Remembering Witchcraft and Witch Hunts: Archives, Museums, and History

Institutions of memory, including museums and archives, come to define what histories are preserved and how they are narrated. This roundtable considers the effects of these institutions and their collections on how witches and those accused of witchcraft are remembered.

Marisa Karyl Franz looks to museums, where collections of magic and witchcraft tend to be relegated to things explicitly expressing a recognized materiality of magic—grimoires, amulets, divination materials—or relics of racialized classifications of magic and witchcraft as the ‘primitive’ religious materiality of a colonized elsewhere. Drawing on queer theories in museum studies and object-oriented material studies, she proposes a re-evaluation of museum collections to consider a multiplicity of identities within material things.

Mandy Gutmann-Gonzalez uses 17th century court records of the Salem Witch Trials as a sounding board, considering the court examination as poetic form, a hybrid of legal language and lyric utterance. They investigate the language of fear and coercion in these texts to unearth how white supremacy and misogyny operate, cementing themselves in a colony and continuing to metastasize in our current settler-colonial reality.

Julia DaSilva also turns to witch hunts, putting them in conversation with the Cold War “Lavender Scare” to explore two examples of state necropolitics and their policing of gender roles. This exploration is furthered on the level of form by interweaving a series of love poems exchanged, despite the impossibilities of time and space, between an early modern “witch” and a woman in mid-century America, in which the “moment” presented as impossible under capitalist patriarchy is recognized possible.

Speakers:

Julia DaSilva, "Magic, Lesbian Sexuality, and the ‘Impossible Possibility:’ Reading the Early Modern Witch Hunts and the Cold War Lavender Scare for a Politics of Re-Enchantment"

Julia DaSilva completed her undergraduate degree in Philosophy and Literature & Critical Theory at the University of Toronto. Her work focuses on fantasy & magic systems, phenomenology and politics of magic, and eco-criticism. Her poetry has appeared in Eclectica, Lychee Rind, Cathexis, Half A Grapefruit, High Shelf Press, and Reckoning.

Mandy Gutmann-Gonzalez, "Salem songs"

Mandy Gutmann-Gonzalez, a non-binary poet and novelist from Vilches, Chile, is the author of La Pava (Ediciones Inubicalistas). They hold a Poetry MFA from Cornell University. Salem Songs, their current documentary poetry project on the Salem witch trials, treats the court examination as a poetic form.
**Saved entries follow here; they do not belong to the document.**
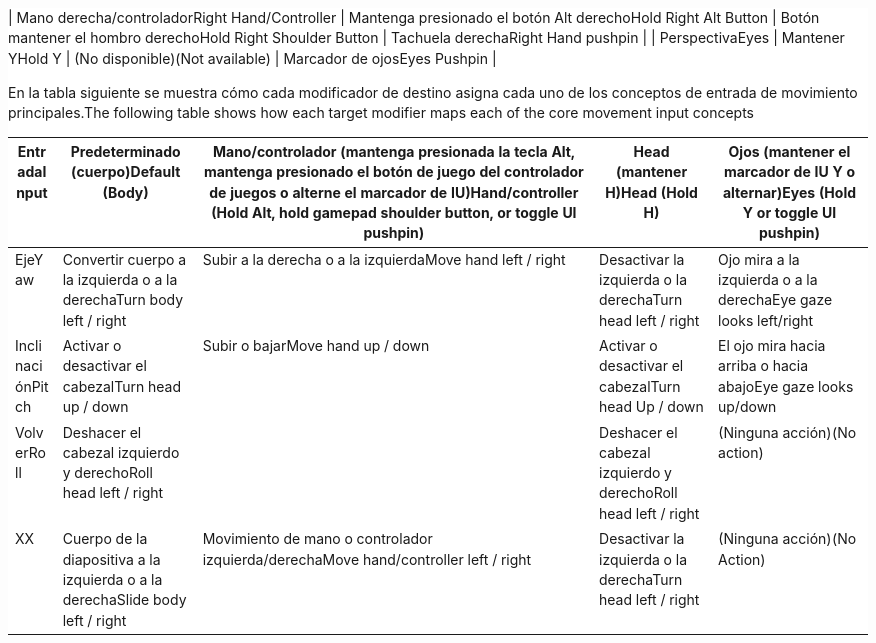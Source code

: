 | <span data-ttu-id="5a6f9-225">Mano derecha/controlador</span><span class="sxs-lookup"><span data-stu-id="5a6f9-225">Right Hand/Controller</span></span> | <span data-ttu-id="5a6f9-226">Mantenga presionado el botón Alt derecho</span><span class="sxs-lookup"><span data-stu-id="5a6f9-226">Hold Right Alt Button</span></span> | <span data-ttu-id="5a6f9-227">Botón mantener el hombro derecho</span><span class="sxs-lookup"><span data-stu-id="5a6f9-227">Hold Right Shoulder Button</span></span> | <span data-ttu-id="5a6f9-228">Tachuela derecha</span><span class="sxs-lookup"><span data-stu-id="5a6f9-228">Right Hand pushpin</span></span> |
| <span data-ttu-id="5a6f9-229">Perspectiva</span><span class="sxs-lookup"><span data-stu-id="5a6f9-229">Eyes</span></span> | <span data-ttu-id="5a6f9-230">Mantener Y</span><span class="sxs-lookup"><span data-stu-id="5a6f9-230">Hold Y</span></span> | <span data-ttu-id="5a6f9-231">(No disponible)</span><span class="sxs-lookup"><span data-stu-id="5a6f9-231">(Not available)</span></span> | <span data-ttu-id="5a6f9-232">Marcador de ojos</span><span class="sxs-lookup"><span data-stu-id="5a6f9-232">Eyes Pushpin</span></span> |
  
<span data-ttu-id="5a6f9-233">En la tabla siguiente se muestra cómo cada modificador de destino asigna cada uno de los conceptos de entrada de movimiento principales.</span><span class="sxs-lookup"><span data-stu-id="5a6f9-233">The following table shows how each target modifier maps each of the core movement input concepts</span></span>

| <span data-ttu-id="5a6f9-234">Entrada</span><span class="sxs-lookup"><span data-stu-id="5a6f9-234">Input</span></span> | <span data-ttu-id="5a6f9-235">Predeterminado (cuerpo)</span><span class="sxs-lookup"><span data-stu-id="5a6f9-235">Default (Body)</span></span> |  <span data-ttu-id="5a6f9-236">Mano/controlador (mantenga presionada la tecla Alt, mantenga presionado el botón de juego del controlador de juegos o alterne el marcador de IU)</span><span class="sxs-lookup"><span data-stu-id="5a6f9-236">Hand/controller (Hold Alt, hold gamepad shoulder button, or toggle UI pushpin)</span></span> |  <span data-ttu-id="5a6f9-237">Head (mantener H)</span><span class="sxs-lookup"><span data-stu-id="5a6f9-237">Head (Hold H)</span></span>  |  <span data-ttu-id="5a6f9-238">Ojos (mantener el marcador de IU Y o alternar)</span><span class="sxs-lookup"><span data-stu-id="5a6f9-238">Eyes (Hold Y or toggle UI pushpin)</span></span> |
|----------|----------|----------|----------|----------|
|  <span data-ttu-id="5a6f9-239">Eje</span><span class="sxs-lookup"><span data-stu-id="5a6f9-239">Yaw</span></span> |  <span data-ttu-id="5a6f9-240">Convertir cuerpo a la izquierda o a la derecha</span><span class="sxs-lookup"><span data-stu-id="5a6f9-240">Turn body left / right</span></span> |  <span data-ttu-id="5a6f9-241">Subir a la derecha o a la izquierda</span><span class="sxs-lookup"><span data-stu-id="5a6f9-241">Move hand left / right</span></span> |  <span data-ttu-id="5a6f9-242">Desactivar la izquierda o la derecha</span><span class="sxs-lookup"><span data-stu-id="5a6f9-242">Turn head left / right</span></span> | <span data-ttu-id="5a6f9-243">Ojo mira a la izquierda o a la derecha</span><span class="sxs-lookup"><span data-stu-id="5a6f9-243">Eye gaze looks left/right</span></span> |
|  <span data-ttu-id="5a6f9-244">Inclinación</span><span class="sxs-lookup"><span data-stu-id="5a6f9-244">Pitch</span></span> |  <span data-ttu-id="5a6f9-245">Activar o desactivar el cabezal</span><span class="sxs-lookup"><span data-stu-id="5a6f9-245">Turn head up / down</span></span> |  <span data-ttu-id="5a6f9-246">Subir o bajar</span><span class="sxs-lookup"><span data-stu-id="5a6f9-246">Move hand up / down</span></span> |  <span data-ttu-id="5a6f9-247">Activar o desactivar el cabezal</span><span class="sxs-lookup"><span data-stu-id="5a6f9-247">Turn head Up / down</span></span> | <span data-ttu-id="5a6f9-248">El ojo mira hacia arriba o hacia abajo</span><span class="sxs-lookup"><span data-stu-id="5a6f9-248">Eye gaze looks up/down</span></span> | 
|  <span data-ttu-id="5a6f9-249">Volver</span><span class="sxs-lookup"><span data-stu-id="5a6f9-249">Roll</span></span> |  <span data-ttu-id="5a6f9-250">Deshacer el cabezal izquierdo y derecho</span><span class="sxs-lookup"><span data-stu-id="5a6f9-250">Roll head left / right</span></span> |  |  <span data-ttu-id="5a6f9-251">Deshacer el cabezal izquierdo y derecho</span><span class="sxs-lookup"><span data-stu-id="5a6f9-251">Roll head left / right</span></span> | <span data-ttu-id="5a6f9-252">(Ninguna acción)</span><span class="sxs-lookup"><span data-stu-id="5a6f9-252">(No action)</span></span> |
|  <span data-ttu-id="5a6f9-253">X</span><span class="sxs-lookup"><span data-stu-id="5a6f9-253">X</span></span> |  <span data-ttu-id="5a6f9-254">Cuerpo de la diapositiva a la izquierda o a la derecha</span><span class="sxs-lookup"><span data-stu-id="5a6f9-254">Slide body left / right</span></span> |  <span data-ttu-id="5a6f9-255">Movimiento de mano o controlador izquierda/derecha</span><span class="sxs-lookup"><span data-stu-id="5a6f9-255">Move hand/controller left / right</span></span> |  <span data-ttu-id="5a6f9-256">Desactivar la izquierda o la derecha</span><span class="sxs-lookup"><span data-stu-id="5a6f9-256">Turn head left / right</span></span> | <span data-ttu-id="5a6f9-257">(Ninguna acción)</span><span class="sxs-lookup"><span data-stu-id="5a6f9-257">(No Action)</span></span> |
Marisa Karyl Franz, "Claiming 'the Bastard Sister': Modernity, Magic, and the Museum"

Marisa Karyl Franz holds a PhD in religious studies from the University of Toronto, and is currently a faculty fellow in museum studies at NYU. Her research considers local 19th century Siberian museums, material religion, and magic, with particular interest in intimate things, decaying things, and collected things.